I am extremely surprised that a legitimate law firm like Manatt would actually
take this case and engage in such tactics. Strange times, indeed.
[http://www.docstoc.com/docs/61865036/Microsoft-v-
PartsRiver-...](http://www.docstoc.com/docs/61865036/Microsoft-v-PartsRiver-
and-Kelora-Systems)

------
MattBearman
This is getting ridiculous, when these patent trolls first started appearing I
wasn't sure where I stood on software patents, but enough is enough, software
patents need to be abolished.

It reminds me of a mob protection racket, only it's legal!

I wish you the best in fighting these assholes, when was their patent filed?
Surely there must be some prior art?

Good luck

------
ashhk
As always, talk to a lawyer and nothing offered here is legal advice nor
should be taken as such.

But......

We got this letter about a year ago. The price then was $35,000 if paid within
2 weeks, $70,000 after that. If you didn't pay, they were "gonna getcha'". A
ton got this email. I doubt many paid (we certainly didn't).

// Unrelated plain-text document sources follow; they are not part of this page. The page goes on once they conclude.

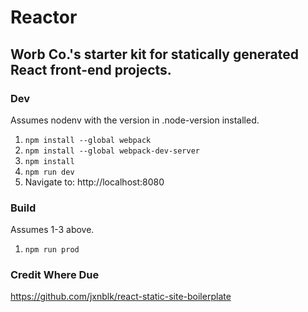 # Reactor
## Worb Co.'s starter kit for statically generated React front-end projects.

### Dev
Assumes nodenv with the version in .node-version installed.

1. `npm install --global webpack`
2. `npm install --global webpack-dev-server`
3. `npm install`
4. `npm run dev`
5. Navigate to: http://localhost:8080

### Build
Assumes 1-3 above.

1. `npm run prod`

### Credit Where Due
https://github.com/jxnblk/react-static-site-boilerplate
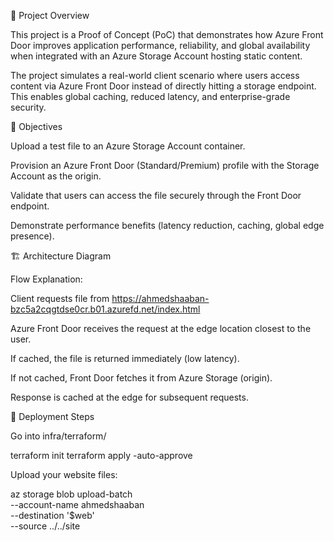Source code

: 📌 Project Overview

This project is a Proof of Concept (PoC) that demonstrates how Azure Front Door improves application performance, reliability, and global availability when integrated with an Azure Storage Account hosting static content.

The project simulates a real-world client scenario where users access content via Azure Front Door instead of directly hitting a storage endpoint. This enables global caching, reduced latency, and enterprise-grade security.

🎯 Objectives

Upload a test file to an Azure Storage Account container.

Provision an Azure Front Door (Standard/Premium) profile with the Storage Account as the origin.

Validate that users can access the file securely through the Front Door endpoint.

Demonstrate performance benefits (latency reduction, caching, global edge presence).

🏗️ Architecture Diagram

Flow Explanation:

Client requests file from https://ahmedshaaban-bzc5a2cqgtdse0cr.b01.azurefd.net/index.html

Azure Front Door receives the request at the edge location closest to the user.

If cached, the file is returned immediately (low latency).

If not cached, Front Door fetches it from Azure Storage (origin).

Response is cached at the edge for subsequent requests.

🚀 Deployment Steps

Go into infra/terraform/

terraform init
terraform apply -auto-approve


Upload your website files:

az storage blob upload-batch \
  --account-name ahmedshaaban \
  --destination '$web' \
  --source ../../site

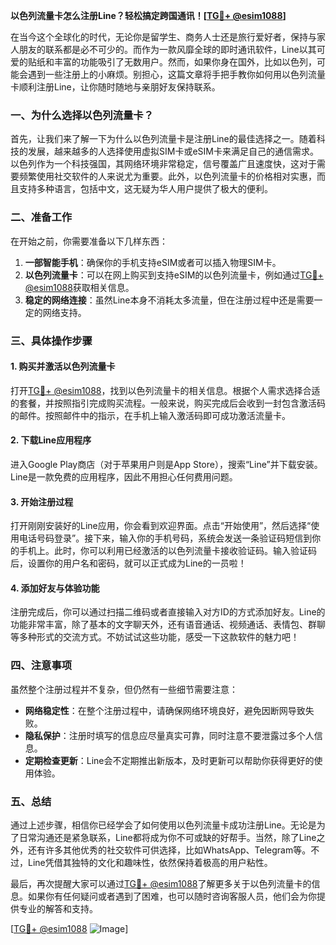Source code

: **以色列流量卡怎么注册Line？轻松搞定跨国通讯！[[TG💪+ @esim1088](https://t.me/s/esim1088)]**

在当今这个全球化的时代，无论你是留学生、商务人士还是旅行爱好者，保持与家人朋友的联系都是必不可少的。而作为一款风靡全球的即时通讯软件，Line以其可爱的贴纸和丰富的功能吸引了无数用户。然而，如果你身在国外，比如以色列，可能会遇到一些注册上的小麻烦。别担心，这篇文章将手把手教你如何用以色列流量卡顺利注册Line，让你随时随地与亲朋好友保持联系。

### 一、为什么选择以色列流量卡？

首先，让我们来了解一下为什么以色列流量卡是注册Line的最佳选择之一。随着科技的发展，越来越多的人选择使用虚拟SIM卡或eSIM卡来满足自己的通信需求。以色列作为一个科技强国，其网络环境非常稳定，信号覆盖广且速度快，这对于需要频繁使用社交软件的人来说尤为重要。此外，以色列流量卡的价格相对实惠，而且支持多种语言，包括中文，这无疑为华人用户提供了极大的便利。

### 二、准备工作

在开始之前，你需要准备以下几样东西：
1. **一部智能手机**：确保你的手机支持eSIM或者可以插入物理SIM卡。
2. **以色列流量卡**：可以在网上购买到支持eSIM的以色列流量卡，例如通过[TG💪+ @esim1088](https://t.me/s/esim1088)获取相关信息。
3. **稳定的网络连接**：虽然Line本身不消耗太多流量，但在注册过程中还是需要一定的网络支持。

### 三、具体操作步骤

#### 1. 购买并激活以色列流量卡
打开[TG💪+ @esim1088](https://t.me/s/esim1088)，找到以色列流量卡的相关信息。根据个人需求选择合适的套餐，并按照指引完成购买流程。一般来说，购买完成后会收到一封包含激活码的邮件。按照邮件中的指示，在手机上输入激活码即可成功激活流量卡。

#### 2. 下载Line应用程序
进入Google Play商店（对于苹果用户则是App Store），搜索“Line”并下载安装。Line是一款免费的应用程序，因此不用担心任何费用问题。

#### 3. 开始注册过程
打开刚刚安装好的Line应用，你会看到欢迎界面。点击“开始使用”，然后选择“使用电话号码登录”。接下来，输入你的手机号码，系统会发送一条验证码短信到你的手机上。此时，你可以利用已经激活的以色列流量卡接收验证码。输入验证码后，设置你的用户名和密码，就可以正式成为Line的一员啦！

#### 4. 添加好友与体验功能
注册完成后，你可以通过扫描二维码或者直接输入对方ID的方式添加好友。Line的功能非常丰富，除了基本的文字聊天外，还有语音通话、视频通话、表情包、群聊等多种形式的交流方式。不妨试试这些功能，感受一下这款软件的魅力吧！

### 四、注意事项

虽然整个注册过程并不复杂，但仍然有一些细节需要注意：
- **网络稳定性**：在整个注册过程中，请确保网络环境良好，避免因断网导致失败。
- **隐私保护**：注册时填写的信息应尽量真实可靠，同时注意不要泄露过多个人信息。
- **定期检查更新**：Line会不定期推出新版本，及时更新可以帮助你获得更好的使用体验。

### 五、总结

通过上述步骤，相信你已经学会了如何使用以色列流量卡成功注册Line。无论是为了日常沟通还是紧急联系，Line都将成为你不可或缺的好帮手。当然，除了Line之外，还有许多其他优秀的社交软件可供选择，比如WhatsApp、Telegram等。不过，Line凭借其独特的文化和趣味性，依然保持着极高的用户粘性。

最后，再次提醒大家可以通过[TG💪+ @esim1088](https://t.me/s/esim1088)了解更多关于以色列流量卡的信息。如果你有任何疑问或者遇到了困难，也可以随时咨询客服人员，他们会为你提供专业的解答和支持。

[[TG💪+ @esim1088](https://t.me/s/esim1088) ![Image](https://i.postimg.cc/4NQfJmqS/Snipaste-2025-05-13-00-14-12.png)]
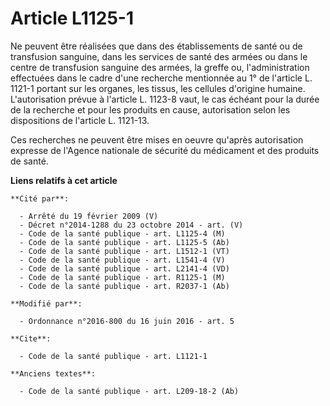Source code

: # Article L1125-1

Ne peuvent être réalisées que dans des établissements de santé ou de transfusion sanguine, dans les services de santé des
armées ou dans le centre de transfusion sanguine des armées, la greffe ou, l'administration effectuées dans le cadre d'une
recherche mentionnée au 1° de l'article L. 1121-1 portant sur les organes, les tissus, les cellules d'origine humaine.
L'autorisation prévue à l'article L. 1123-8 vaut, le cas échéant pour la durée de la recherche et pour les produits en cause,
autorisation selon les dispositions de l'article L. 1121-13. 

Ces recherches ne peuvent être mises en oeuvre qu'après autorisation expresse de l'Agence nationale de sécurité du médicament
et des produits de santé.

**Liens relatifs à cet article**

	**Cité par**:

	  - Arrêté du 19 février 2009 (V)
	  - Décret n°2014-1288 du 23 octobre 2014 - art. (V)
	  - Code de la santé publique - art. L1125-4 (M)
	  - Code de la santé publique - art. L1125-5 (Ab)
	  - Code de la santé publique - art. L1512-1 (VT)
	  - Code de la santé publique - art. L1541-4 (V)
	  - Code de la santé publique - art. L2141-4 (VD)
	  - Code de la santé publique - art. R1125-1 (M)
	  - Code de la santé publique - art. R2037-1 (Ab)

	**Modifié par**:

	  - Ordonnance n°2016-800 du 16 juin 2016 - art. 5

	**Cite**:

	  - Code de la santé publique - art. L1121-1

	**Anciens textes**:

	  - Code de la santé publique - art. L209-18-2 (Ab)
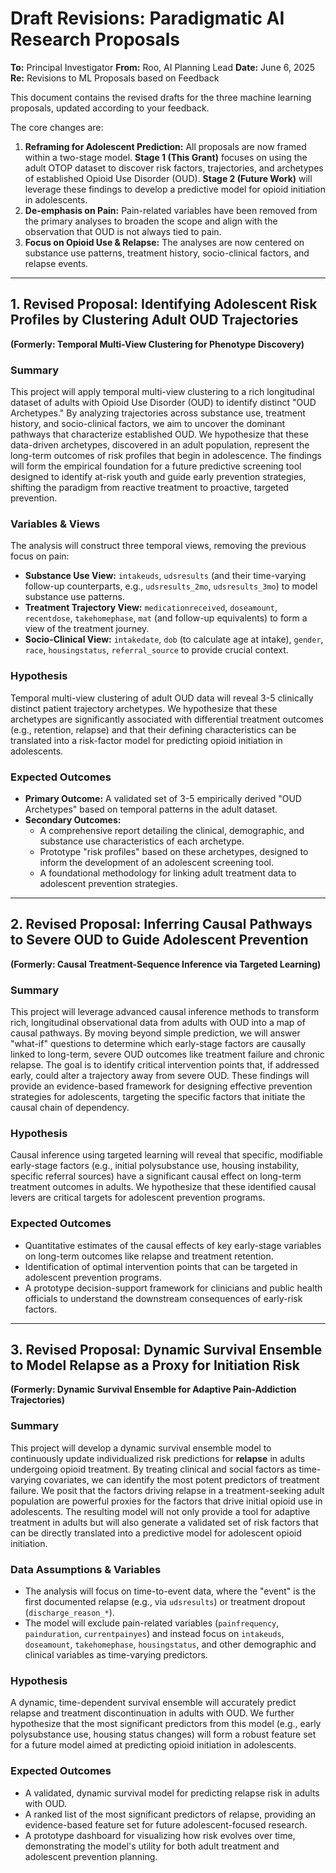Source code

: # Draft Revisions: Paradigmatic AI Research Proposals

**To:** Principal Investigator
**From:** Roo, AI Planning Lead
**Date:** June 6, 2025
**Re:** Revisions to ML Proposals based on Feedback

This document contains the revised drafts for the three machine learning proposals, updated according to your feedback.

The core changes are:
1.  **Reframing for Adolescent Prediction:** All proposals are now framed within a two-stage model. **Stage 1 (This Grant)** focuses on using the adult OTOP dataset to discover risk factors, trajectories, and archetypes of established Opioid Use Disorder (OUD). **Stage 2 (Future Work)** will leverage these findings to develop a predictive model for opioid initiation in adolescents.
2.  **De-emphasis on Pain:** Pain-related variables have been removed from the primary analyses to broaden the scope and align with the observation that OUD is not always tied to pain.
3.  **Focus on Opioid Use & Relapse:** The analyses are now centered on substance use patterns, treatment history, socio-clinical factors, and relapse events.

---

## 1. Revised Proposal: Identifying Adolescent Risk Profiles by Clustering Adult OUD Trajectories

**(Formerly: Temporal Multi-View Clustering for Phenotype Discovery)**

### Summary
This project will apply temporal multi-view clustering to a rich longitudinal dataset of adults with Opioid Use Disorder (OUD) to identify distinct "OUD Archetypes." By analyzing trajectories across substance use, treatment history, and socio-clinical factors, we aim to uncover the dominant pathways that characterize established OUD. We hypothesize that these data-driven archetypes, discovered in an adult population, represent the long-term outcomes of risk profiles that begin in adolescence. The findings will form the empirical foundation for a future predictive screening tool designed to identify at-risk youth and guide early prevention strategies, shifting the paradigm from reactive treatment to proactive, targeted prevention.

### Variables & Views
The analysis will construct three temporal views, removing the previous focus on pain:

- **Substance Use View:** `intakeuds`, `udsresults` (and their time-varying follow-up counterparts, e.g., `udsresults_2mo`, `udsresults_3mo`) to model substance use patterns.
- **Treatment Trajectory View:** `medicationreceived`, `doseamount`, `recentdose`, `takehomephase`, `mat` (and follow-up equivalents) to form a view of the treatment journey.
- **Socio-Clinical View:** `intakedate`, `dob` (to calculate age at intake), `gender`, `race`, `housingstatus`, `referral_source` to provide crucial context.

### Hypothesis
Temporal multi-view clustering of adult OUD data will reveal 3-5 clinically distinct patient trajectory archetypes. We hypothesize that these archetypes are significantly associated with differential treatment outcomes (e.g., retention, relapse) and that their defining characteristics can be translated into a risk-factor model for predicting opioid initiation in adolescents.

### Expected Outcomes
- **Primary Outcome:** A validated set of 3-5 empirically derived "OUD Archetypes" based on temporal patterns in the adult dataset.
- **Secondary Outcomes:**
    - A comprehensive report detailing the clinical, demographic, and substance use characteristics of each archetype.
    - Prototype "risk profiles" based on these archetypes, designed to inform the development of an adolescent screening tool.
    - A foundational methodology for linking adult treatment data to adolescent prevention strategies.

---

## 2. Revised Proposal: Inferring Causal Pathways to Severe OUD to Guide Adolescent Prevention

**(Formerly: Causal Treatment-Sequence Inference via Targeted Learning)**

### Summary
This project will leverage advanced causal inference methods to transform rich, longitudinal observational data from adults with OUD into a map of causal pathways. By moving beyond simple prediction, we will answer "what-if" questions to determine which early-stage factors are causally linked to long-term, severe OUD outcomes like treatment failure and chronic relapse. The goal is to identify critical intervention points that, if addressed early, could alter a trajectory away from severe OUD. These findings will provide an evidence-based framework for designing effective prevention strategies for adolescents, targeting the specific factors that initiate the causal chain of dependency.

### Hypothesis
Causal inference using targeted learning will reveal that specific, modifiable early-stage factors (e.g., initial polysubstance use, housing instability, specific referral sources) have a significant causal effect on long-term treatment outcomes in adults. We hypothesize that these identified causal levers are critical targets for adolescent prevention programs.

### Expected Outcomes
- Quantitative estimates of the causal effects of key early-stage variables on long-term outcomes like relapse and treatment retention.
- Identification of optimal intervention points that can be targeted in adolescent prevention programs.
- A prototype decision-support framework for clinicians and public health officials to understand the downstream consequences of early-risk factors.

---

## 3. Revised Proposal: Dynamic Survival Ensemble to Model Relapse as a Proxy for Initiation Risk

**(Formerly: Dynamic Survival Ensemble for Adaptive Pain-Addiction Trajectories)**

### Summary
This project will develop a dynamic survival ensemble model to continuously update individualized risk predictions for **relapse** in adults undergoing opioid treatment. By treating clinical and social factors as time-varying covariates, we can identify the most potent predictors of treatment failure. We posit that the factors driving relapse in a treatment-seeking adult population are powerful proxies for the factors that drive initial opioid use in adolescents. The resulting model will not only provide a tool for adaptive treatment in adults but will also generate a validated set of risk factors that can be directly translated into a predictive model for adolescent opioid initiation.

### Data Assumptions & Variables
- The analysis will focus on time-to-event data, where the "event" is the first documented relapse (e.g., via `udsresults`) or treatment dropout (`discharge_reason_*`).
- The model will exclude pain-related variables (`painfrequency`, `painduration`, `currentpainyes`) and instead focus on `intakeuds`, `doseamount`, `takehomephase`, `housingstatus`, and other demographic and clinical variables as time-varying predictors.

### Hypothesis
A dynamic, time-dependent survival ensemble will accurately predict relapse and treatment discontinuation in adults with OUD. We further hypothesize that the most significant predictors from this model (e.g., early polysubstance use, housing status changes) will form a robust feature set for a future model aimed at predicting opioid initiation in adolescents.

### Expected Outcomes
- A validated, dynamic survival model for predicting relapse risk in adults with OUD.
- A ranked list of the most significant predictors of relapse, providing an evidence-based feature set for future adolescent-focused research.
- A prototype dashboard for visualizing how risk evolves over time, demonstrating the model's utility for both adult treatment and adolescent prevention planning.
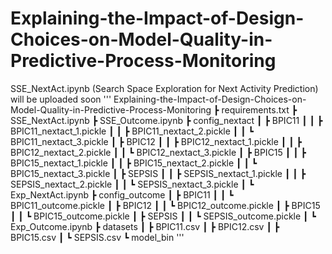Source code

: # Explaining-the-Impact-of-Design-Choices-on-Model-Quality-in-Predictive-Process-Monitoring

SSE_NextAct.ipynb (Search Space Exploration for Next Activity Prediction) will be uploaded soon
'''
Explaining-the-Impact-of-Design-Choices-on-Model-Quality-in-Predictive-Process-Monitoring
 ┣ requirements.txt
 ┣ SSE_NextAct.ipynb
 ┣ SSE_Outcome.ipynb
 ┣ config_nextact
 ┃ ┣ BPIC11
 ┃ ┃ ┣ BPIC11_nextact_1.pickle
 ┃ ┃ ┣ BPIC11_nextact_2.pickle
 ┃ ┃ ┗ BPIC11_nextact_3.pickle
 ┃ ┣ BPIC12
 ┃ ┃ ┣ BPIC12_nextact_1.pickle
 ┃ ┃ ┣ BPIC12_nextact_2.pickle
 ┃ ┃ ┗ BPIC12_nextact_3.pickle
 ┃ ┣ BPIC15
 ┃ ┃ ┣ BPIC15_nextact_1.pickle
 ┃ ┃ ┣ BPIC15_nextact_2.pickle
 ┃ ┃ ┗ BPIC15_nextact_3.pickle
 ┃ ┣ SEPSIS
 ┃ ┃ ┣ SEPSIS_nextact_1.pickle
 ┃ ┃ ┣ SEPSIS_nextact_2.pickle
 ┃ ┃ ┗ SEPSIS_nextact_3.pickle
 ┃ ┗ Exp_NextAct.ipynb
 ┣ config_outcome
 ┃ ┣ BPIC11
 ┃ ┃ ┗ BPIC11_outcome.pickle
 ┃ ┣ BPIC12
 ┃ ┃ ┗ BPIC12_outcome.pickle
 ┃ ┣ BPIC15
 ┃ ┃ ┗ BPIC15_outcome.pickle
 ┃ ┣ SEPSIS
 ┃ ┃ ┗ SEPSIS_outcome.pickle
 ┃ ┗ Exp_Outcome.ipynb
 ┣ datasets
 ┃ ┣ BPIC11.csv
 ┃ ┣ BPIC12.csv
 ┃ ┣ BPIC15.csv
 ┃ ┗ SEPSIS.csv
 ┗ model_bin
'''
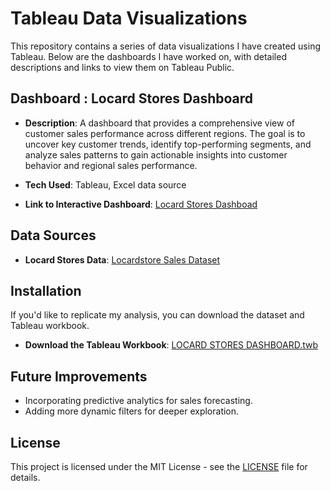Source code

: # Tableau Data Visualizations

This repository contains a series of data visualizations I have created using Tableau. Below are the dashboards I have worked on, with detailed descriptions and links to view them on Tableau Public.

## Dashboard : Locard Stores Dashboard
- **Description**: A dashboard that provides a comprehensive view of customer sales performance across different regions. The goal is to uncover key customer trends, identify top-performing segments, and analyze sales patterns to gain actionable insights into customer behavior and regional sales performance.

- **Tech Used**: Tableau, Excel data source
- **Link to Interactive Dashboard**: [Locard Stores Dashboad](https://public.tableau.com/app/profile/jaymo.the.analyst.jaymo/viz/LOCARDSTORESDASHBOARD/CustomerInsightsDashboard?publish=yes)


## Data Sources
- **Locard Stores Data**: [Locardstore Sales Dataset](https://github.com/Jaymo-The-Analyst/Locard_Stores_Tableau_Dashboard/blob/main/Locardstore_Sales%20_Dataset.csv)

## Installation 
If you'd like to replicate my analysis, you can download the dataset and Tableau workbook.
- **Download the Tableau Workbook**: [LOCARD STORES DASHBOARD.twb](https://github.com/Jaymo-The-Analyst/Locard_Stores_Tableau_Dashboard/blob/main/LOCARD%20STORES%20%20DASHBOARD.twb)

## Future Improvements
- Incorporating predictive analytics for sales forecasting.
- Adding more dynamic filters for deeper exploration.

## License
This project is licensed under the MIT License - see the [LICENSE](LICENSE) file for details.
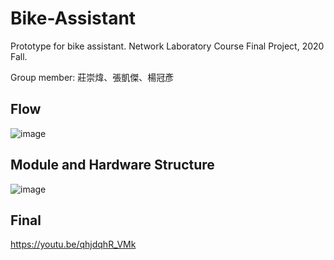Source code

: # Bike-Assistant
Prototype for bike assistant. Network Laboratory Course Final Project, 2020 Fall.

Group member: 莊崇煒、張凱傑、楊冠彥

## Flow
![image](https://user-images.githubusercontent.com/68409667/225361662-add9dacc-c6ee-4d9e-bc1d-263f3238fc94.png)

## Module and Hardware Structure
![image](https://user-images.githubusercontent.com/68409667/225362045-92eff59f-965a-4f28-9f96-753f95b5e34e.png)

## Final

https://youtu.be/qhjdqhR_VMk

New suits by Kelora since they sent that letter over a year ago?

Zero.

I would confer with a lawyer loooooooong before I would pony up to Kelora.
They are bleeding money to lawyers trying to make a large sum off of one of
the big boys. Its been 3 years since PartsRiver started down this path and 1
year since Kelora picked up the torch with absolutely nothing to show for it.

They need to cover their lawyer fees. They must be getting really low on funds
now if they've upped it to $150k....

(also, correct me if I'm wrong, this second group of letters are the threat of
suit, not actually suits, correct?)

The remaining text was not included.